The vendor is still active but the contact information is stale. AP does not have a current contact to escalate to. The credit just sits.

Vendor Side Expiration Terms

Many supplier credit notes carry expiration terms, either explicitly stated on the document or in the underlying contract or vendor terms.

Common patterns include 12 month expiration from the credit issue date, expiration at fiscal year end of the vendor, expiration tied to specific contract termination dates, and forfeiture if the credit is not applied within a defined number of subsequent transactions.

Most finance teams do not capture these terms at the point the credit is posted, which means the expiration is not tracked and the credit silently invalidates. By the time someone tries to claim it, the vendor declines.

Recovery at that point requires escalation and depends entirely on the strength of the commercial relationship.

The Accounting Risk Side

From an accounting perspective, an unapplied vendor credit is effectively a receivable from a counterparty. It reduces the gross payable balance and creates an expected future cash benefit, either through application against a future invoice or through a refund.

Standard accounting policy requires periodic assessment of whether that expected benefit is still realizable. If a credit has aged beyond a certain point and there is no realistic path to application or refund, it should be written down.

Most companies do not have a formal supplier credit write down policy, which leaves the credits on the books indefinitely and inflates the reported balance sheet position. This becomes an audit topic when external auditors test vendor balances during year end.

Building an Aging Discipline

The aging discipline mirrors what AR teams do for customer receivables, scaled appropriately for the volume.

Bucket the credits

Standard buckets work well: 0 to 30 days, 31 to 60, 61 to 90, 91 to 180, and 180 plus days. The older buckets get escalating levels of attention.

Define action triggers by bucket
  • 0 to 30 days: no action needed unless the vendor has no expected future invoices
  • 31 to 60 days: review for application against the next invoice cycle
  • 61 to 90 days: explicit follow up with vendor, request application status or refund
  • 91 to 180 days: escalate to procurement category owner, consider refund request
  • 180 plus days: write down assessment, formal vendor escalation, or recovery audit candidate
Capture expiration dates at posting

When a credit is received, the expiration terms should be captured during the validation step.
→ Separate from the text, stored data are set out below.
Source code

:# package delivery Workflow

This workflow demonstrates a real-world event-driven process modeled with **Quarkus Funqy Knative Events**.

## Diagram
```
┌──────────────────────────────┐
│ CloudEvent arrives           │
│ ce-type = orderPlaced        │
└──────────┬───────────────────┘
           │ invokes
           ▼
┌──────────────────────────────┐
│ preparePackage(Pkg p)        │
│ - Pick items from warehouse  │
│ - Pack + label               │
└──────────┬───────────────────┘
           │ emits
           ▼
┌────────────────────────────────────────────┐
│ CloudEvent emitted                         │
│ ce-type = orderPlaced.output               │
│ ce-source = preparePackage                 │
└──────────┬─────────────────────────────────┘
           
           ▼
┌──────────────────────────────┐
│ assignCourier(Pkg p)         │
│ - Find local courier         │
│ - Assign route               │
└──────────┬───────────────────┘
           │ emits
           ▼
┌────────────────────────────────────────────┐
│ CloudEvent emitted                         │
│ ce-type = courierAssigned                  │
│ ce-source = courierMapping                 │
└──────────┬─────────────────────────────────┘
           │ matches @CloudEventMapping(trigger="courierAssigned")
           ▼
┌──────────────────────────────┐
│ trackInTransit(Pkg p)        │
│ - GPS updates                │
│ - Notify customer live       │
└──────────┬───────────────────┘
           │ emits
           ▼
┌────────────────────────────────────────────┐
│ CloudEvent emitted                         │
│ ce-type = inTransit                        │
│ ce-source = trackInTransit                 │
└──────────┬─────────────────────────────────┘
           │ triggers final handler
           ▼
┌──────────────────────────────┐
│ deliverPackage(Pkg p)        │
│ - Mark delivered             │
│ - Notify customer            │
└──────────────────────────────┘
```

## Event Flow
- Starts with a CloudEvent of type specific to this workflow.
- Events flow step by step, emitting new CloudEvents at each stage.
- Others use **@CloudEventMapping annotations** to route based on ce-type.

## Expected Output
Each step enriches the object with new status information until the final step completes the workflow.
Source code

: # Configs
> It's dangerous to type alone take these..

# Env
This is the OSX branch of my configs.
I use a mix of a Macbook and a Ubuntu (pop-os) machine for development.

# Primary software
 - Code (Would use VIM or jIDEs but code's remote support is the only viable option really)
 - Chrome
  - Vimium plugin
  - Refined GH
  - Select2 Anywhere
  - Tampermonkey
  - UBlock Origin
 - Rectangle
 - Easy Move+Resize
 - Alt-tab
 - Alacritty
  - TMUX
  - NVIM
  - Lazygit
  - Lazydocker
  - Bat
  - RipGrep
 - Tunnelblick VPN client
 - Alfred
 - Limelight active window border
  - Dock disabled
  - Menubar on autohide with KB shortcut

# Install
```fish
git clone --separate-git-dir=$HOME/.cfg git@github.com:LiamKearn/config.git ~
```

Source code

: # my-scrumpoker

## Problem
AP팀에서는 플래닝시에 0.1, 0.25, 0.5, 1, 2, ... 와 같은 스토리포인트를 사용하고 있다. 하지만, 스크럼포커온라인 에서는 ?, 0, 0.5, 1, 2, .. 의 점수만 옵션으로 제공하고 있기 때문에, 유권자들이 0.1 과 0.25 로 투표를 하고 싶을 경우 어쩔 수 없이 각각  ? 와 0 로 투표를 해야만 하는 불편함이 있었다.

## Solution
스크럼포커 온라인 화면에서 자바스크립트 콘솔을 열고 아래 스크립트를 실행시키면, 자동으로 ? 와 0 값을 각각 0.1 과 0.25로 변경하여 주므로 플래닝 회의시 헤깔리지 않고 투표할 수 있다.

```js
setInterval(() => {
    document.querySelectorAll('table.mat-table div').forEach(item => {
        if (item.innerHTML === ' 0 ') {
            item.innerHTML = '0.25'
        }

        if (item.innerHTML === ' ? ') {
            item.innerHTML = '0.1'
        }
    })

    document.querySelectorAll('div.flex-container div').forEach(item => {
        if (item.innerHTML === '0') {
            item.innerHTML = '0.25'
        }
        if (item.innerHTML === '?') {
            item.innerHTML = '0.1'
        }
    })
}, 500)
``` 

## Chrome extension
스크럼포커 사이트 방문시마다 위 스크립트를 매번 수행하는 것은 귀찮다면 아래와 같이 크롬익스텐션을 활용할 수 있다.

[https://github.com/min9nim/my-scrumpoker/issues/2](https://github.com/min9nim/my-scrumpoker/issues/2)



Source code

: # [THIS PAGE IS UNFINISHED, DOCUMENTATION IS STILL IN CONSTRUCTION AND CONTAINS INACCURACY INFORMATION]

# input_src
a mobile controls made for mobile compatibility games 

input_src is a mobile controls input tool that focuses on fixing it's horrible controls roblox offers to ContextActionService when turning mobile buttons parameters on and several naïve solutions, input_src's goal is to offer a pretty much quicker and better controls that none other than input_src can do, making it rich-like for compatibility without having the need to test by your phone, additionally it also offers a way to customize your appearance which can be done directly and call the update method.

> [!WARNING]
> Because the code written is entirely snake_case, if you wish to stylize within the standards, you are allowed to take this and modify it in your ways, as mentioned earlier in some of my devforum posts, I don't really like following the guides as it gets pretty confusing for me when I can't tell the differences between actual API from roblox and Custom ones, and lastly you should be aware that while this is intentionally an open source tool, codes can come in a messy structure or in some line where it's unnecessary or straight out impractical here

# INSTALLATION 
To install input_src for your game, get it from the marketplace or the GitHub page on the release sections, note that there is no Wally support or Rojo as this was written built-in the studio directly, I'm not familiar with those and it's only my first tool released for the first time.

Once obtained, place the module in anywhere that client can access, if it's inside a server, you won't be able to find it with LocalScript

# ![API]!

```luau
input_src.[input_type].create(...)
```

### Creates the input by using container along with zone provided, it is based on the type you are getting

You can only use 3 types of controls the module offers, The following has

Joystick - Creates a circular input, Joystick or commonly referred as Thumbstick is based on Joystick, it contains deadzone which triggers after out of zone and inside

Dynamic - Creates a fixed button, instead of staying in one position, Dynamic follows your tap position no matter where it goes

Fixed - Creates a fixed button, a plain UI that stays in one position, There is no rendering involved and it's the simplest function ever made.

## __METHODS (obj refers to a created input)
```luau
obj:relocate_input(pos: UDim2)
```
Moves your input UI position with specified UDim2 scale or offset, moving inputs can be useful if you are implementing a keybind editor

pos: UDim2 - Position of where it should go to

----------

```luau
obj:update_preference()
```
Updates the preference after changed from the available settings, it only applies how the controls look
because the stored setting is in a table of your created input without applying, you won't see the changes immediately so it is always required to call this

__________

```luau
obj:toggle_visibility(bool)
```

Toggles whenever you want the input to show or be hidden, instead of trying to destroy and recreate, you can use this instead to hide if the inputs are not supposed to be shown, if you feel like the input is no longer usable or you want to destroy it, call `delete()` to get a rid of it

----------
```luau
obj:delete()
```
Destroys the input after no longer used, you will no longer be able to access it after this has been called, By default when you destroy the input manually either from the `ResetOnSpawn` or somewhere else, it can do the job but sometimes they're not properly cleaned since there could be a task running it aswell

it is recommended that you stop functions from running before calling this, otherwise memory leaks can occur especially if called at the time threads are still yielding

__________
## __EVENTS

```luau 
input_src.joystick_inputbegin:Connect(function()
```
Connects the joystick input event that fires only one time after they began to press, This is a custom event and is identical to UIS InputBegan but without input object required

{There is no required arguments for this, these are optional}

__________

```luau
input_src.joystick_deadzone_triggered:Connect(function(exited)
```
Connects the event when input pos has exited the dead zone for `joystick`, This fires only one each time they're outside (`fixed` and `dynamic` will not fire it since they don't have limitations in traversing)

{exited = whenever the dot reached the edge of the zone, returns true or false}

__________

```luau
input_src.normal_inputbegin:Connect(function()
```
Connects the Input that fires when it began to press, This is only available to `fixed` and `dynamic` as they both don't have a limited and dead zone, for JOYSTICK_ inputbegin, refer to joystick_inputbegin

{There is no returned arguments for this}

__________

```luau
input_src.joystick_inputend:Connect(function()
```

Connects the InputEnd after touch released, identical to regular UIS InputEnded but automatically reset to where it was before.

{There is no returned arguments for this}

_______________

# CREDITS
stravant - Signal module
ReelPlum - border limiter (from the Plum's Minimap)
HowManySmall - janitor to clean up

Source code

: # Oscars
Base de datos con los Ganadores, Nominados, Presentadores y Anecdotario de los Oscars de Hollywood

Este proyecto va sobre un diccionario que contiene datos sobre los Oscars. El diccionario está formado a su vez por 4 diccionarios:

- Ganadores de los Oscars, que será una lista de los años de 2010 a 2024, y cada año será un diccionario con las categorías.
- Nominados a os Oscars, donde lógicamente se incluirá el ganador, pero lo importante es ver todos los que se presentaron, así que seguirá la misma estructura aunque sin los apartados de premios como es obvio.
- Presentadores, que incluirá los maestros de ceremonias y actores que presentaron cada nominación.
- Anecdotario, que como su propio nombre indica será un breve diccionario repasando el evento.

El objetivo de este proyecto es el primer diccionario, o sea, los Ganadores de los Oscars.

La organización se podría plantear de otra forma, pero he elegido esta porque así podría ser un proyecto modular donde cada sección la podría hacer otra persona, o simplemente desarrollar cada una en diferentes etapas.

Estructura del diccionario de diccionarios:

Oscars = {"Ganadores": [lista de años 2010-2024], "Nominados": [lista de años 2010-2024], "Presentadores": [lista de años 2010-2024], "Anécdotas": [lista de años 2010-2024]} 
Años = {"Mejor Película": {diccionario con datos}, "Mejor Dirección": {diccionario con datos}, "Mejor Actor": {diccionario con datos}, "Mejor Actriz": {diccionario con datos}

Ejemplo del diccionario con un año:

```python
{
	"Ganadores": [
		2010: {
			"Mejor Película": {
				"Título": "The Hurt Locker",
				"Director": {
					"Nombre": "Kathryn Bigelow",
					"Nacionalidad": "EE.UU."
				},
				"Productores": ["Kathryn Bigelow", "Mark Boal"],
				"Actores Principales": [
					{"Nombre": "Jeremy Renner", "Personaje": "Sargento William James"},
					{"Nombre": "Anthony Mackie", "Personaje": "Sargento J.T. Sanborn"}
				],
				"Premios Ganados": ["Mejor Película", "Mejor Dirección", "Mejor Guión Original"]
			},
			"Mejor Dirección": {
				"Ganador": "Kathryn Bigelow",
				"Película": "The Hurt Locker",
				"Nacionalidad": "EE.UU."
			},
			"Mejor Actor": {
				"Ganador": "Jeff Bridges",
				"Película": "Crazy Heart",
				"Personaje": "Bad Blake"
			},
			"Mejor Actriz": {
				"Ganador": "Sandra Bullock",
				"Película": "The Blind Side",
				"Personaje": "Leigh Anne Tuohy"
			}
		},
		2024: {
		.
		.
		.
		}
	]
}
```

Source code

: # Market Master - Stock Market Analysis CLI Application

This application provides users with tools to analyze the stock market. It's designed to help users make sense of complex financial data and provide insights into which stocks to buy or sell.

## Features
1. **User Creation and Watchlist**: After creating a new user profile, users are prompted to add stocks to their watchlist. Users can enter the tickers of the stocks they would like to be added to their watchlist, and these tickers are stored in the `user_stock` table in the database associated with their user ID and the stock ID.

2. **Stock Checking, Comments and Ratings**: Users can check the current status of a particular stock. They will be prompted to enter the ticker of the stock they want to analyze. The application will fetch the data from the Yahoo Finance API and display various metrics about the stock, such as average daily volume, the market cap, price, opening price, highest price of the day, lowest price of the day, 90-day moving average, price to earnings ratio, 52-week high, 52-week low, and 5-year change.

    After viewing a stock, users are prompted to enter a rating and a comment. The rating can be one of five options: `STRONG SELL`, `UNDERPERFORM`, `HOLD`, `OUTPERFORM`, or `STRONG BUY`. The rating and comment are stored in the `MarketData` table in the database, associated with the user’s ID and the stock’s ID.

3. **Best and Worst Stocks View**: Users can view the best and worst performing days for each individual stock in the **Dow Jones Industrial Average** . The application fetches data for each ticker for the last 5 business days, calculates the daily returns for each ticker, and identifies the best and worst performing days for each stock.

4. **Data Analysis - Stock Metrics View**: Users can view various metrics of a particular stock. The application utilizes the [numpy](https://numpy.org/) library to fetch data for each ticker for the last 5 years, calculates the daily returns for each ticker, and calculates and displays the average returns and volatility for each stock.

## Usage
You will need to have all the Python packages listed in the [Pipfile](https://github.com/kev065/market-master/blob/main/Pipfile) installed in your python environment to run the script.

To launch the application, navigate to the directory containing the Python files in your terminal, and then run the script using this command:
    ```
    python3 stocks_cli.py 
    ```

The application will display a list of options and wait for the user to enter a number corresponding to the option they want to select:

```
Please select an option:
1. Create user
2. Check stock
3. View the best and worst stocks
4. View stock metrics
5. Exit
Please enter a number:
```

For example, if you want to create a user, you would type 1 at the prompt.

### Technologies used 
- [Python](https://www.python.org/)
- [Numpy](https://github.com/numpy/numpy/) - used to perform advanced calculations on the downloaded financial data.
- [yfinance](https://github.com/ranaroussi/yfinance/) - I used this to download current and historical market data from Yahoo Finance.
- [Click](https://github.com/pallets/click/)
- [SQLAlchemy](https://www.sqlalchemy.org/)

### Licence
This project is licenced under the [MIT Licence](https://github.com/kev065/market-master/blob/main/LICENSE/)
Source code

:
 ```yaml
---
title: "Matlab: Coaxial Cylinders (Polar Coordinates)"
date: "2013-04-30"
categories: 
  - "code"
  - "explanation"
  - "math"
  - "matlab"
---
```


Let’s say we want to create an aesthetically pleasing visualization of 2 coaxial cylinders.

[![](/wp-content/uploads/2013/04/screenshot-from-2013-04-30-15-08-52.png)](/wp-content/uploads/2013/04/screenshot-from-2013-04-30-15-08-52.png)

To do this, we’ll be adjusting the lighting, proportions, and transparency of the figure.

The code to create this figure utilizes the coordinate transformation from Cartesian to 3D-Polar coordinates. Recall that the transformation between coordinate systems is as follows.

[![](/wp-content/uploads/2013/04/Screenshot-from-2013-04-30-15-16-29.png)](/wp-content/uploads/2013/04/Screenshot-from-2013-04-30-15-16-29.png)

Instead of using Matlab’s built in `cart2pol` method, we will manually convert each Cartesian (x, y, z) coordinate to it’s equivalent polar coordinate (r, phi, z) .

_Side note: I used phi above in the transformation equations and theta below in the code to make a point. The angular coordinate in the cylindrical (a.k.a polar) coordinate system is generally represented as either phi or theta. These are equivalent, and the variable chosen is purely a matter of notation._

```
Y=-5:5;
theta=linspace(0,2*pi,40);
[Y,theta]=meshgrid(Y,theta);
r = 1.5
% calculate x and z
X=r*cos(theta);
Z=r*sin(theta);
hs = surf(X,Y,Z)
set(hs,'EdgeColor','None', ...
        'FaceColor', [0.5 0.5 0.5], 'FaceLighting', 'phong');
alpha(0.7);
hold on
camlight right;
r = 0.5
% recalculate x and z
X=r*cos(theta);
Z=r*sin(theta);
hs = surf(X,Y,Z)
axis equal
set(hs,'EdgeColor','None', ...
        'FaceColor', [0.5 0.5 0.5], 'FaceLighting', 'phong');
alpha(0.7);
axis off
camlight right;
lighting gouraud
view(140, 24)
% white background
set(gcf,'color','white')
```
The expiration date becomes part of the credit record and feeds into the aging review independently of the standard buckets.

Monthly review with a defined owner

AP and controllership jointly review the aging report monthly. The output is a list of credits requiring action in the next 30 days, with the action and the owner specified.

When to Write Down a Credit

Write down decisions that need a defined policy so they are not made arbitrarily. The typical thresholds for considering a write down:

  • Credit is more than 180 days old and the vendor has been contacted without response
  • Vendor relationship has ended formally
  • Vendor has been acquired and the acquiring entity declines to honor the credit
  • Credit amount is below the threshold where pursuit cost exceeds the credit value
  • Vendor has indicated the credit has expired under their terms and decline to honor

Write downs should be approved at the appropriate authority level depending on amount and documented with supporting evidence of the pursuit attempts and the reason for write down. Without this discipline, write downs become a back door for clearing the aging report rather than a controlled accounting decision.

Start Here

Generate an aging report against your vendor master for all unapplied credit balances. If you have never run this report, the output will likely surprise you. Sort by age and by amount.

Pick the oldest 10 credits and assign each one a specific action: apply, refund, escalate, or write down. The discipline that emerges from working through that initial backlog becomes the basis for the ongoing monthly review.